Custom Stratifications
Source:vignettes/articles/custom_stratification.Rmd
custom_stratification.Rmd
The Stratification vignette
covers how to stratify your data using existing or custom
stratifications. Here we will explore how to use custom stratifications
in later steps, such as generate_indices()
.
Setup
First, we’ll load the packages we need.
library(bbsBayes2)
library(sf) # Spatial data manipulations
library(dplyr) # General data manipulations
library(ggplot2) # Plotting
Then make sure you have the BBS data downloaded
have_bbs_data()
#> Expected BBS state data 2022: '/home/runner/.local/share/R/bbsBayes2/bbs_state_data_2022.rds'
#> [1] TRUE
If not, install with fetch_bbs_data()
Preparing the data and running the model
We’ll start with a custom stratification example we used in the original Stratification vignette. First we need a spatial data object with polygons defining the strata.

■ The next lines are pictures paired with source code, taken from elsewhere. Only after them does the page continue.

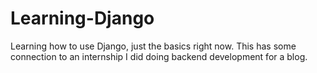 # Learning-Django
Learning how to use Django, just the basics right now. This has some connection to an internship I did doing backend development for a blog.
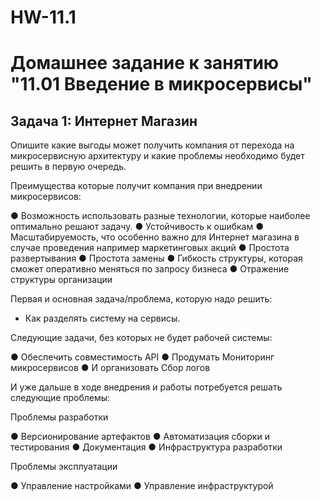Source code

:# HW-11.1

# Домашнее задание к занятию "11.01 Введение в микросервисы"

##  Задача 1: Интернет Магазин

Опишите какие выгоды может получить компания от перехода на микросервисную архитектуру
и какие проблемы необходимо будет решить в первую очередь.


Преимущества которые получит компания при внедрении микросервисов:

  ● Возможность использовать разные технологии, которые наиболее оптимально 
  решают задачу.
  ● Устойчивость к ошибкам
  ● Масштабируемость, что особенно важно для Интернет магазина в случае проведения
  например маркетинговых акций
  ● Простота развертывания
  ● Простота замены
  ● Гибкость структуры, которая сможет оперативно меняться по запросу бизнеса
  ● Отражение структуры организации

Первая и основная задача/проблема, которую надо решить:

  - Как разделять систему на сервисы. 

Следующие задачи, без которых не будет рабочей системы:

 ● Обеспечить совместимость API
 ● Продумать Мониторинг микросервисов 
 ● И организовать Сбор логов


И уже дальше в ходе внедрения и работы потребуется решать 
следующие проблемы:

Проблемы разработки

 ● Версионирование артефактов
 ● Автоматизация сборки и тестирования
 ● Документация
 ● Инфраструктура разработки


Проблемы эксплуатации

 ● Управление настройками
 ● Управление инфраструктурой
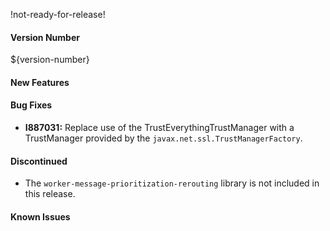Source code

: !not-ready-for-release!

#### Version Number
${version-number}

#### New Features

#### Bug Fixes
- **I887031:** Replace use of the TrustEverythingTrustManager with a TrustManager provided by the
  `javax.net.ssl.TrustManagerFactory`.

#### Discontinued
- The `worker-message-prioritization-rerouting` library is not included in this release.

#### Known Issues

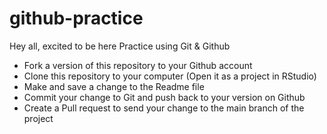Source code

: # github-practice
Hey all, excited to be here
Practice using Git &amp; Github

* Fork a version of this repository to your Github account
* Clone this repository to your computer (Open it as a project in RStudio)
* Make and save a change to the Readme file
* Commit your change to Git and push back to your version on Github
* Create a Pull request to send your change to the main branch of the project

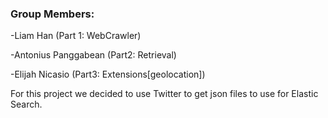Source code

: ### Group Members:
  -Liam Han (Part 1: WebCrawler)
  
  -Antonius Panggabean (Part2: Retrieval)
  
  -Elijah Nicasio (Part3: Extensions[geolocation])


For this project we decided to use Twitter to get json files to use for Elastic Search.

We’ll use WBPHS stratum boundaries for 2019. This is available from available from the US Fish and Wildlife Service Catalogue: https://ecos.fws.gov/ServCat/Reference/Profile/142628
You can either download it by hand, or with the following code.
z <- "WBPHS_stratum_boundaries_2019.zip"
download.file(url = "https://ecos.fws.gov/ServCat/DownloadFile/213149",
destfile = z)
unzip(z) # Unzip
unlink(z) # Remove the zipped file
We’ll load and prepare this data.
And stratify our data!
s <- stratify(by = "WBPHS_2019", species = "Canada Jay", strata_custom = map)
#> Using 'wbphs_2019' (custom) stratification
#> Loading BBS data...
#> Filtering to species Canada Jay (4840)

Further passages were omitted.